(Rendered images with source text)
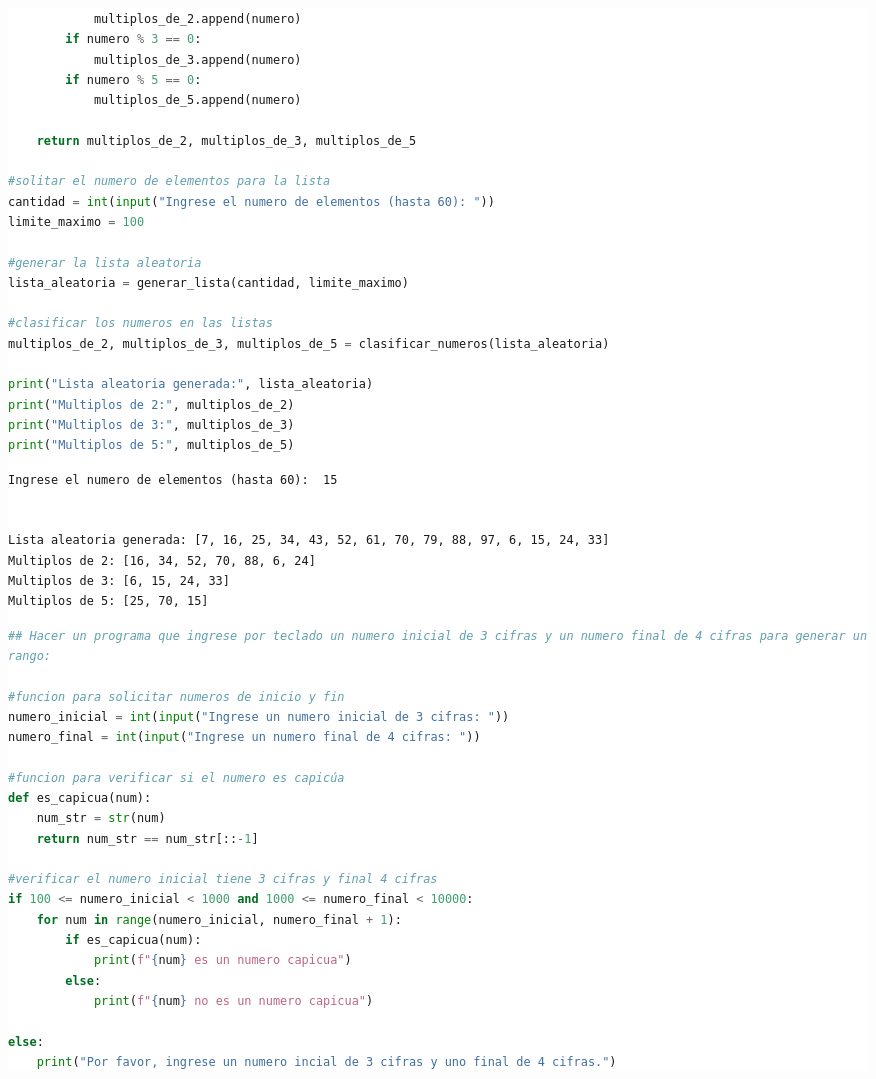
 ```python
            multiplos_de_2.append(numero)
        if numero % 3 == 0:
            multiplos_de_3.append(numero)
        if numero % 5 == 0:
            multiplos_de_5.append(numero)

    return multiplos_de_2, multiplos_de_3, multiplos_de_5

#solitar el numero de elementos para la lista
cantidad = int(input("Ingrese el numero de elementos (hasta 60): "))
limite_maximo = 100

#generar la lista aleatoria
lista_aleatoria = generar_lista(cantidad, limite_maximo)

#clasificar los numeros en las listas
multiplos_de_2, multiplos_de_3, multiplos_de_5 = clasificar_numeros(lista_aleatoria)

print("Lista aleatoria generada:", lista_aleatoria)
print("Multiplos de 2:", multiplos_de_2)
print("Multiplos de 3:", multiplos_de_3)
print("Multiplos de 5:", multiplos_de_5)

```

    Ingrese el numero de elementos (hasta 60):  15


    Lista aleatoria generada: [7, 16, 25, 34, 43, 52, 61, 70, 79, 88, 97, 6, 15, 24, 33]
    Multiplos de 2: [16, 34, 52, 70, 88, 6, 24]
    Multiplos de 3: [6, 15, 24, 33]
    Multiplos de 5: [25, 70, 15]



```python
## Hacer un programa que ingrese por teclado un numero inicial de 3 cifras y un numero final de 4 cifras para generar un rango:

#funcion para solicitar numeros de inicio y fin
numero_inicial = int(input("Ingrese un numero inicial de 3 cifras: "))
numero_final = int(input("Ingrese un numero final de 4 cifras: "))

#funcion para verificar si el numero es capicúa
def es_capicua(num):
    num_str = str(num)
    return num_str == num_str[::-1]

#verificar el numero inicial tiene 3 cifras y final 4 cifras
if 100 <= numero_inicial < 1000 and 1000 <= numero_final < 10000:
    for num in range(numero_inicial, numero_final + 1):
        if es_capicua(num):
            print(f"{num} es un numero capicua")
        else:
            print(f"{num} no es un numero capicua")

else:
    print("Por favor, ingrese un numero incial de 3 cifras y uno final de 4 cifras.")

```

> [Required action]
When a line contains the string "hasta", copy it from the records.

> [Exercise output]
cantidad = int(input("Ingrese el numero de elementos (hasta 60): "))
    Ingrese el numero de elementos (hasta 60):  15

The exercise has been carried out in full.